* **Assignment**: Beneath this instruction is a listing; print exactly the lines in it starting at the line that contains "API-Standard für Web-APIs." and going through the line that contains "Durch die weite".

* **Given records**:
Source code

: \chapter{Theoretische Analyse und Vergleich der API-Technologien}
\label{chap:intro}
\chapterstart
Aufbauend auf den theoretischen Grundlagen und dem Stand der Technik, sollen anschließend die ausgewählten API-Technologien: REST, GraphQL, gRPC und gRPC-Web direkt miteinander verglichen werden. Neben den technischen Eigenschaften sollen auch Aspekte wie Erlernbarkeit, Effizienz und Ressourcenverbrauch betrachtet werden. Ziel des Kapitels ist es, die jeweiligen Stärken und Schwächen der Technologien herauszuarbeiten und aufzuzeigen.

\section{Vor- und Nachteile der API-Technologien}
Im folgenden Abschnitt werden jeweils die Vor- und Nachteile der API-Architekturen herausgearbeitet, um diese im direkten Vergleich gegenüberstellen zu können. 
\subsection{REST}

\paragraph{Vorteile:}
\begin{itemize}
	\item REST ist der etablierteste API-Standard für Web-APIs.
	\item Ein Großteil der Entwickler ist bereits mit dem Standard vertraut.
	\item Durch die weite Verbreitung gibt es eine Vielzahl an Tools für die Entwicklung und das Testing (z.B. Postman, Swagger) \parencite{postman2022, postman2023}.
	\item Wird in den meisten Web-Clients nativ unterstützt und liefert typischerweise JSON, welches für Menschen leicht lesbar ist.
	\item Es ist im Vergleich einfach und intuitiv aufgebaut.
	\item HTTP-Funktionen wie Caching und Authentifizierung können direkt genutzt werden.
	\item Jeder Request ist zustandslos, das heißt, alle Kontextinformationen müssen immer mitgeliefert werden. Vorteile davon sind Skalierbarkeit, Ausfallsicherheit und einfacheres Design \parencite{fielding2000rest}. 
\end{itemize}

==

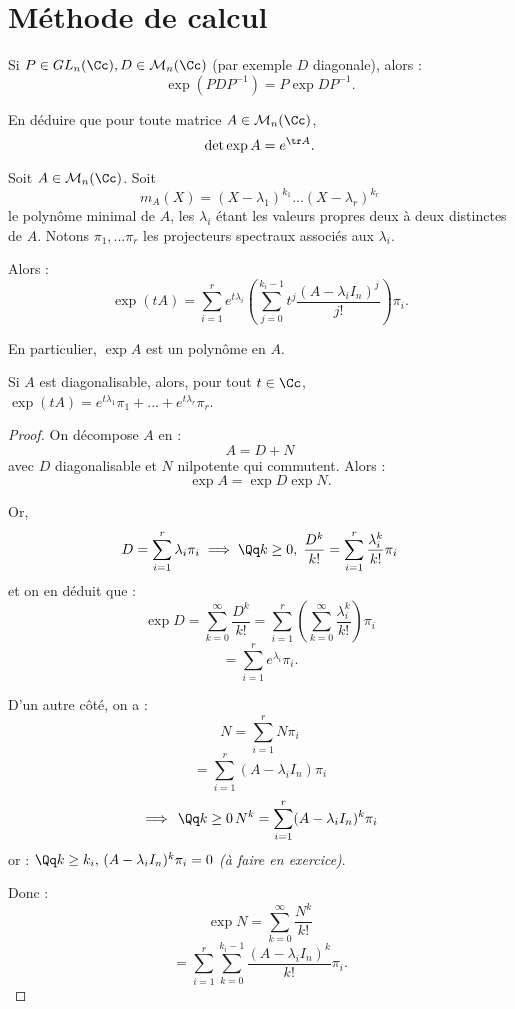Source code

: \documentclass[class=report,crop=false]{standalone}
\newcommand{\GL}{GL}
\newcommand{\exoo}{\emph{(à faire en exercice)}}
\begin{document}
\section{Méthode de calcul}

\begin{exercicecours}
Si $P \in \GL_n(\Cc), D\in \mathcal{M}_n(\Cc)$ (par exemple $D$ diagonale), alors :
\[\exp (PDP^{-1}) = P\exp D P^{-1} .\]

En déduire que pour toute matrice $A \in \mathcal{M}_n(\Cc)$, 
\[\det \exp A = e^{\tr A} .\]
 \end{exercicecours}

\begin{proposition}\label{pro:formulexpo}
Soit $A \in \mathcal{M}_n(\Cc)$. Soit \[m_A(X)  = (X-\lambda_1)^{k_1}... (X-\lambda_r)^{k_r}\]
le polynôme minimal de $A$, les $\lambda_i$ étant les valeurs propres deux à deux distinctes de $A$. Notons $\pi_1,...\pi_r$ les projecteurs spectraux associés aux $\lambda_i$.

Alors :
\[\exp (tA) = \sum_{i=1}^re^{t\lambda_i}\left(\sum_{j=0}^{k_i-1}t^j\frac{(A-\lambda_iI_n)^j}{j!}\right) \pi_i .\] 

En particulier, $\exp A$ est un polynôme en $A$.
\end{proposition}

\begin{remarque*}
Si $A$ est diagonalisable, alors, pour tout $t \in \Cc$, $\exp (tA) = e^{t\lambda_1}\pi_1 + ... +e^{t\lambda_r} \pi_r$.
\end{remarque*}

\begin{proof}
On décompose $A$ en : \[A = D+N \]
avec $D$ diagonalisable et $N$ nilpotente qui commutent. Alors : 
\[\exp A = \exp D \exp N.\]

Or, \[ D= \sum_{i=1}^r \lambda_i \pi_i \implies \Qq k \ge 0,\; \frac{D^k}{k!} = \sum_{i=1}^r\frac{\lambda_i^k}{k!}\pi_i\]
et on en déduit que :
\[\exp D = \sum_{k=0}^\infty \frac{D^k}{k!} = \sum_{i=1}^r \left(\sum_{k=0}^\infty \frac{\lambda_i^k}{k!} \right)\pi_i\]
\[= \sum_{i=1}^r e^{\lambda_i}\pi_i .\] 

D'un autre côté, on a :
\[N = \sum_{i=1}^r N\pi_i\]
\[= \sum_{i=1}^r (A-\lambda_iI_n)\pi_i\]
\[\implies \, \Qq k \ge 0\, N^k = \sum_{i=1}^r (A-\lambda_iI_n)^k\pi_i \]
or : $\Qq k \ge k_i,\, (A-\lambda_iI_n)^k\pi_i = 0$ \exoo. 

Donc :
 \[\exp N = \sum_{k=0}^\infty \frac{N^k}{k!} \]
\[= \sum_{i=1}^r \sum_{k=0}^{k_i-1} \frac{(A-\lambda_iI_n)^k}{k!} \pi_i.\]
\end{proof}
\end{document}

* **Response below**:
	\item REST ist der etablierteste API-Standard für Web-APIs.
	\item Ein Großteil der Entwickler ist bereits mit dem Standard vertraut.
	\item Durch die weite Verbreitung gibt es eine Vielzahl an Tools für die Entwicklung und das Testing (z.B. Postman, Swagger) \parencite{postman2022, postman2023}.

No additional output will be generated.